**The problem**
All lines from the entries below that contain the string "chemotherapy" should be copied out.
.....
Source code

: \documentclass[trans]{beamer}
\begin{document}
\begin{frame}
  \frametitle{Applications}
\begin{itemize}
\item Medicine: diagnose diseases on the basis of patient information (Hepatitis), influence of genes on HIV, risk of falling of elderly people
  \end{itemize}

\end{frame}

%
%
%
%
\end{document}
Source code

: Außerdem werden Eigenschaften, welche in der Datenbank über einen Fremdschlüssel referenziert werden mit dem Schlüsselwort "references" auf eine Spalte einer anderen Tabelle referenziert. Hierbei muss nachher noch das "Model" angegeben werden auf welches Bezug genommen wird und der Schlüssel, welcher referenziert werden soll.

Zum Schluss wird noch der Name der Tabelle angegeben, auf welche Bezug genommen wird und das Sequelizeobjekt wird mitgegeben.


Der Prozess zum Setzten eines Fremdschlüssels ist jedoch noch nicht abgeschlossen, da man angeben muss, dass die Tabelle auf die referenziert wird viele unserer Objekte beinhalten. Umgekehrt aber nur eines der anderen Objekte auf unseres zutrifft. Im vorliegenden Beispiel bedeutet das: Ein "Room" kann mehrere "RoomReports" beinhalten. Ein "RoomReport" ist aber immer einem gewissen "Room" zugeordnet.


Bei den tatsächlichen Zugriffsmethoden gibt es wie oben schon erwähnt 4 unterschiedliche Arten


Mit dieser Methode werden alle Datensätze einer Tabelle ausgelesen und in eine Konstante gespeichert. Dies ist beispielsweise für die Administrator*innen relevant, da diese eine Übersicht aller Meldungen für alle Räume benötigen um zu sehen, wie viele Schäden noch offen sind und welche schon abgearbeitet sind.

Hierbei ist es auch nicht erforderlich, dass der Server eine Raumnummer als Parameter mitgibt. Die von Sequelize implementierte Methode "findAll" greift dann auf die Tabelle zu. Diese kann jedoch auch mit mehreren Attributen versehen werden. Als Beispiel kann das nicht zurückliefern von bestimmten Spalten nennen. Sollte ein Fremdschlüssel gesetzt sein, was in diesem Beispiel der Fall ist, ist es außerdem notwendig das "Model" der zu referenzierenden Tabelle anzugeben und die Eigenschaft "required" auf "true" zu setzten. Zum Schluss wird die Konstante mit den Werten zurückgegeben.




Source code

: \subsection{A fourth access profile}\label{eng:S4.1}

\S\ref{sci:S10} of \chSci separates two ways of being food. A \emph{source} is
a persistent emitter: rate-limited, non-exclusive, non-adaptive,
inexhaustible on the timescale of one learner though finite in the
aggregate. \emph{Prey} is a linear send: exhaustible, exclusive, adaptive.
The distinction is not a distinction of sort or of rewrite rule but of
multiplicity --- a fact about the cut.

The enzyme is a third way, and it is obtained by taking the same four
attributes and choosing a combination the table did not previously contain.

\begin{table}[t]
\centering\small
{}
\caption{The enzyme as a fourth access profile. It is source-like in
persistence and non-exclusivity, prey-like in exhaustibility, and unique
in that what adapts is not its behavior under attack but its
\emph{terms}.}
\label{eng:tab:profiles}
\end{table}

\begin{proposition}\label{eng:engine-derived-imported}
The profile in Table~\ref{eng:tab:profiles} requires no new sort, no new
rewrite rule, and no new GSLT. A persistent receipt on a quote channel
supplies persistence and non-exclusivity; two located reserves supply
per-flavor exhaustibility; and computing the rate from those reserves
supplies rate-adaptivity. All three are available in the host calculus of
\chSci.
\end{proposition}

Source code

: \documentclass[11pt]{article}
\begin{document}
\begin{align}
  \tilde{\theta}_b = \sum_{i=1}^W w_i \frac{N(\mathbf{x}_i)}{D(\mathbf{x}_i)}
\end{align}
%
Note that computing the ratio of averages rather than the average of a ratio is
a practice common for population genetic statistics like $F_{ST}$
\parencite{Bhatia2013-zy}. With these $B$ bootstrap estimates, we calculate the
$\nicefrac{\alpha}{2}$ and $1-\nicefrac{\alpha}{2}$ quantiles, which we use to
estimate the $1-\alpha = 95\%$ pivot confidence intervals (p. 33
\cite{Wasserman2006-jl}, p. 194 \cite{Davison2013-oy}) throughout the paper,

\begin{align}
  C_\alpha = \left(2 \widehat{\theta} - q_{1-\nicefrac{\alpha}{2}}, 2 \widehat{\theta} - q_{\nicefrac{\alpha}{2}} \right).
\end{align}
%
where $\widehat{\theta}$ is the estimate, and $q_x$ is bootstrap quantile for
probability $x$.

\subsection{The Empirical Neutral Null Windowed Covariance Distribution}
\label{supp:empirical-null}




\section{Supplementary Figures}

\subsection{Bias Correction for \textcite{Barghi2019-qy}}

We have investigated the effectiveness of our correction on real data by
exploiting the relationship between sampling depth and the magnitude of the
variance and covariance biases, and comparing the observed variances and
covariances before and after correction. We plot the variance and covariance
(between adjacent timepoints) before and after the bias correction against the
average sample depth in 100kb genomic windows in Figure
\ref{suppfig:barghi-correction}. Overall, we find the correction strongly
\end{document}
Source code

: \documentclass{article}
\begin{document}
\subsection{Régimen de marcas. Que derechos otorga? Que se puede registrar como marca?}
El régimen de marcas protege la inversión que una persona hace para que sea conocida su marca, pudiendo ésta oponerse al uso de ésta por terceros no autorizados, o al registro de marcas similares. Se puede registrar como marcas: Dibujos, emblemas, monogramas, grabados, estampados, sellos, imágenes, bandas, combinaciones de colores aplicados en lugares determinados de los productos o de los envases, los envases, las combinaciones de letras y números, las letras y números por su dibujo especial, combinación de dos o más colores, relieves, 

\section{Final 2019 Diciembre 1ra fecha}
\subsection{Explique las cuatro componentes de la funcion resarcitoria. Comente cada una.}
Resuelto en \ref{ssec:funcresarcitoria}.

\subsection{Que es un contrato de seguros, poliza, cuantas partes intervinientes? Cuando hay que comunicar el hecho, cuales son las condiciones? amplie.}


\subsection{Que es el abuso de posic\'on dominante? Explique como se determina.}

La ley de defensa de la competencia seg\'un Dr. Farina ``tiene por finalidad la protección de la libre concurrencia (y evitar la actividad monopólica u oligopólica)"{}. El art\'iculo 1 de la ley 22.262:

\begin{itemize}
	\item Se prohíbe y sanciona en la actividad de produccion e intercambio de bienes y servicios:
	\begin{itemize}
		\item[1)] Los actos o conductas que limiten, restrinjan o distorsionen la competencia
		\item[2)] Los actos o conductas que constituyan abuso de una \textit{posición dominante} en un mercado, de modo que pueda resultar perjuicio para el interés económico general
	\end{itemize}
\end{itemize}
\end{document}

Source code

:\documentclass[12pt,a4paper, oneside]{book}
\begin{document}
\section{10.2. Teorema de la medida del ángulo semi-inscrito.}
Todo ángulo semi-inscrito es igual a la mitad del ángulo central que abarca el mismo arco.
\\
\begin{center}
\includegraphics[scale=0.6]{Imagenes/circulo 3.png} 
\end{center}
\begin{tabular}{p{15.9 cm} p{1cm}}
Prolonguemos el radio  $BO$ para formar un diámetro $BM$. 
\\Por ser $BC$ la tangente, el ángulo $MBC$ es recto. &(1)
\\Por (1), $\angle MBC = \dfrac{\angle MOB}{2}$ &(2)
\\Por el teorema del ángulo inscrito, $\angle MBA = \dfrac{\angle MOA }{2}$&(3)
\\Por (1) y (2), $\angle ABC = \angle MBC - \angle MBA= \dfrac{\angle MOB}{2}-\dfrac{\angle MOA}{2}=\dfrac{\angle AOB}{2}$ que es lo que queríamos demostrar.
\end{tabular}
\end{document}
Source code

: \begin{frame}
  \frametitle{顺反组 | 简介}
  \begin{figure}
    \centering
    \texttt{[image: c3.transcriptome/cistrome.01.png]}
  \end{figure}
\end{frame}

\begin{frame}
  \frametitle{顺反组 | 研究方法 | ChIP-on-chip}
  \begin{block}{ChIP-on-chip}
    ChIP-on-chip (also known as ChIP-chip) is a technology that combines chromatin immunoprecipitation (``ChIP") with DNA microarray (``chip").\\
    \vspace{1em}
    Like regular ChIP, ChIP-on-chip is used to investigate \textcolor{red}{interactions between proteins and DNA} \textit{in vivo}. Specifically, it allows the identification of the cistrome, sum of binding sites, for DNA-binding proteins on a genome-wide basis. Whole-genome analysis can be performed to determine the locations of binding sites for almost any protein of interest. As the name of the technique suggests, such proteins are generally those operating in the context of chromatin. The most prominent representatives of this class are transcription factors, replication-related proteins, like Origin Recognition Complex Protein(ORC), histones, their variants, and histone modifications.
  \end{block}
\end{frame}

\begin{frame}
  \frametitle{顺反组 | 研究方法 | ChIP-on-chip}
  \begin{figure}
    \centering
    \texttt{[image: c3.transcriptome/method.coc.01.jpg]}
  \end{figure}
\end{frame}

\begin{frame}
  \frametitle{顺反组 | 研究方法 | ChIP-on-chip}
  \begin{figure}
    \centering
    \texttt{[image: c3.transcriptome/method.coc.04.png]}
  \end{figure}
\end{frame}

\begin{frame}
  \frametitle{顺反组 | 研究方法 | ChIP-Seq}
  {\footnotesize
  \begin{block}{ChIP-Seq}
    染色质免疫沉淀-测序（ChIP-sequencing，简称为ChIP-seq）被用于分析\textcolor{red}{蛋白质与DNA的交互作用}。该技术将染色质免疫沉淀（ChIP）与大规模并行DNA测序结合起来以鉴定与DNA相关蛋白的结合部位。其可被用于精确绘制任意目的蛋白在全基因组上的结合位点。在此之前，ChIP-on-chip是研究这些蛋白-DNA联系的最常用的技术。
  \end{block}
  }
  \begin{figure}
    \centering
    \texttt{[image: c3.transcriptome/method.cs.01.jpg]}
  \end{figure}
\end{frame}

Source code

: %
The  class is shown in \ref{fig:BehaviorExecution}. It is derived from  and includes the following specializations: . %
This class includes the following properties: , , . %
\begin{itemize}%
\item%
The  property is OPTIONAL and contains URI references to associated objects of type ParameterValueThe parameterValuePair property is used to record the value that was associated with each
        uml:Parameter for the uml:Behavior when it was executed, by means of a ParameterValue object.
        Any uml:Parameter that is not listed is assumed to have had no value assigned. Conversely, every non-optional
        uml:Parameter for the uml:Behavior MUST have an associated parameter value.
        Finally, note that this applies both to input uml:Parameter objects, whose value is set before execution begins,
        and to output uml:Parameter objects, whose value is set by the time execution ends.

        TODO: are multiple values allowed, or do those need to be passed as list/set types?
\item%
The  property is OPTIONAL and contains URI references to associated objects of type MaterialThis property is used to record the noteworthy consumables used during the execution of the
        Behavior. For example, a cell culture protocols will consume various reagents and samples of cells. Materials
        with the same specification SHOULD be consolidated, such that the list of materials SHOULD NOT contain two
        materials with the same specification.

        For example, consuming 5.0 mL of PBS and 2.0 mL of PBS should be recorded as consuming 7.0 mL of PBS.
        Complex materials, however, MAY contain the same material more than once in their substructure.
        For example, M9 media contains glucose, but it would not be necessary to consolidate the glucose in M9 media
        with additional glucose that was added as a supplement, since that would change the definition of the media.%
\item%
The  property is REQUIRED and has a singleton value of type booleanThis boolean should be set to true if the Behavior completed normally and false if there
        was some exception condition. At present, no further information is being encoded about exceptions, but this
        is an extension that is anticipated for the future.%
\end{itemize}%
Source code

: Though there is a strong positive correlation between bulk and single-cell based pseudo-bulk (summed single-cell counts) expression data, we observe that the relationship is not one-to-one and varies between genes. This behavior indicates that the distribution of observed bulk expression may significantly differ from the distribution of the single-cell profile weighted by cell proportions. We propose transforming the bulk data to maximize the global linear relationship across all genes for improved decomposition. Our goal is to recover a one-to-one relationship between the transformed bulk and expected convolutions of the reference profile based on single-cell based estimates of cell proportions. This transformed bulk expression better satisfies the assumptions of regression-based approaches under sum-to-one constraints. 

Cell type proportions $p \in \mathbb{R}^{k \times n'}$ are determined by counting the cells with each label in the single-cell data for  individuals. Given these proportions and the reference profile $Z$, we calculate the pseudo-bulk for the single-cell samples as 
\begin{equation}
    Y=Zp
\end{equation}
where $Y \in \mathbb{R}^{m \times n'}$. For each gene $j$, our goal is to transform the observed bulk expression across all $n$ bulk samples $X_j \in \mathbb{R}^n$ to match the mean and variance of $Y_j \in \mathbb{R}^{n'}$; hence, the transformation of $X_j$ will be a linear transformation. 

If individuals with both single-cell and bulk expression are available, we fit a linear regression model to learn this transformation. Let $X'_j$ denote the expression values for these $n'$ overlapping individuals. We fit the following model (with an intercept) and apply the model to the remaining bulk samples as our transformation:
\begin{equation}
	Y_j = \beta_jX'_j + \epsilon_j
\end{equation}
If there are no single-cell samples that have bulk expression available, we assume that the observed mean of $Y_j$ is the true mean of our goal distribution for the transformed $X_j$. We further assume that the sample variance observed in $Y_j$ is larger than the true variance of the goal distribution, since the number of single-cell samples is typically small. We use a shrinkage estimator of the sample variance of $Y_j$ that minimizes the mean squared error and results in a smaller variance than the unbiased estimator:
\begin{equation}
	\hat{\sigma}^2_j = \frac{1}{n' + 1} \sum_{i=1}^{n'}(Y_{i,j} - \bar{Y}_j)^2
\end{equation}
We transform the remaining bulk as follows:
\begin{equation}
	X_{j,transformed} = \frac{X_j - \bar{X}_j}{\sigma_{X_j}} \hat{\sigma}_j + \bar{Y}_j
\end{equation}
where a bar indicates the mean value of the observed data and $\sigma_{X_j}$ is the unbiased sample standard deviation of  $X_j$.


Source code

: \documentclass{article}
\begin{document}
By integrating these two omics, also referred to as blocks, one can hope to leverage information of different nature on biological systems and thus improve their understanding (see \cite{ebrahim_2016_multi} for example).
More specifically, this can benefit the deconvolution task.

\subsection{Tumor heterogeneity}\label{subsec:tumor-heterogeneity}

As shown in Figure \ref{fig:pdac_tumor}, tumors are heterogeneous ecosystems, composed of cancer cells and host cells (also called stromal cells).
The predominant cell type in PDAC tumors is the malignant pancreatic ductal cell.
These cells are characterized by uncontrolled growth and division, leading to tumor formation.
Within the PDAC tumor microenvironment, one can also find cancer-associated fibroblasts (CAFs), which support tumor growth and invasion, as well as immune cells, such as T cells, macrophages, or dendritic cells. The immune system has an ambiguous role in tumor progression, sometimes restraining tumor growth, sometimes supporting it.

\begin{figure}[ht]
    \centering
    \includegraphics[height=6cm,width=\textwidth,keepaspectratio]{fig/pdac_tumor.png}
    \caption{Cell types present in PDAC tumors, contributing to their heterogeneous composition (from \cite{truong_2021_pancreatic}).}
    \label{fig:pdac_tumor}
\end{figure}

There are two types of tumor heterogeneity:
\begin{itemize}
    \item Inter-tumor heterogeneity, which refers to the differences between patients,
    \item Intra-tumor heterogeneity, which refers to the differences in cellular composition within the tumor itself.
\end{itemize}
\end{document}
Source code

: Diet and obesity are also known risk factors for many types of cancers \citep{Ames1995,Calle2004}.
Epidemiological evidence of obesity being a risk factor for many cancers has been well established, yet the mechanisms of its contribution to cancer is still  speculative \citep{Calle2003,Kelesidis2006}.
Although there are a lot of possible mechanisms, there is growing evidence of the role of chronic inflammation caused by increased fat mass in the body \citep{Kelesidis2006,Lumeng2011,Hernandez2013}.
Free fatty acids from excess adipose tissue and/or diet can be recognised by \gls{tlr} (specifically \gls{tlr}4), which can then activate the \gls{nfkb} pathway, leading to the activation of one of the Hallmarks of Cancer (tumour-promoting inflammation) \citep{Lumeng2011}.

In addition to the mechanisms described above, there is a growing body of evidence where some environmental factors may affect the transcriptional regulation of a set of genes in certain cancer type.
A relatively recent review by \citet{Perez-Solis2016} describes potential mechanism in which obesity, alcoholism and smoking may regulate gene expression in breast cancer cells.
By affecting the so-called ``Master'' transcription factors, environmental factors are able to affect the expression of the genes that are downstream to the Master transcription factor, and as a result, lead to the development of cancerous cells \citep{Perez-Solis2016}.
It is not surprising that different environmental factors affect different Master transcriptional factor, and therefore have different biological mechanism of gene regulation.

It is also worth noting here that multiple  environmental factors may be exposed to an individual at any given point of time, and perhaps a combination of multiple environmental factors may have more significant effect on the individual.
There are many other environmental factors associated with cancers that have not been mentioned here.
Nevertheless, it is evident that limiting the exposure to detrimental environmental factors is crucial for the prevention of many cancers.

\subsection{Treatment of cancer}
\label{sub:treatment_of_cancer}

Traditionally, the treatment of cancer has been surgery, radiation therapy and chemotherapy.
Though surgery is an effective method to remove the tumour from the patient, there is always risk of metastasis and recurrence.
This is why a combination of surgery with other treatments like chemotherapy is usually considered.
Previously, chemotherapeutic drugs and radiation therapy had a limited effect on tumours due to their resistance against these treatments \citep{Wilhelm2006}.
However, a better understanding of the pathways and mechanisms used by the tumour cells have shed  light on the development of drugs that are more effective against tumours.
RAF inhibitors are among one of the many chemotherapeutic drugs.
.....
**Answer to this task**
Traditionally, the treatment of cancer has been surgery, radiation therapy and chemotherapy.
This is why a combination of surgery with other treatments like chemotherapy is usually considered.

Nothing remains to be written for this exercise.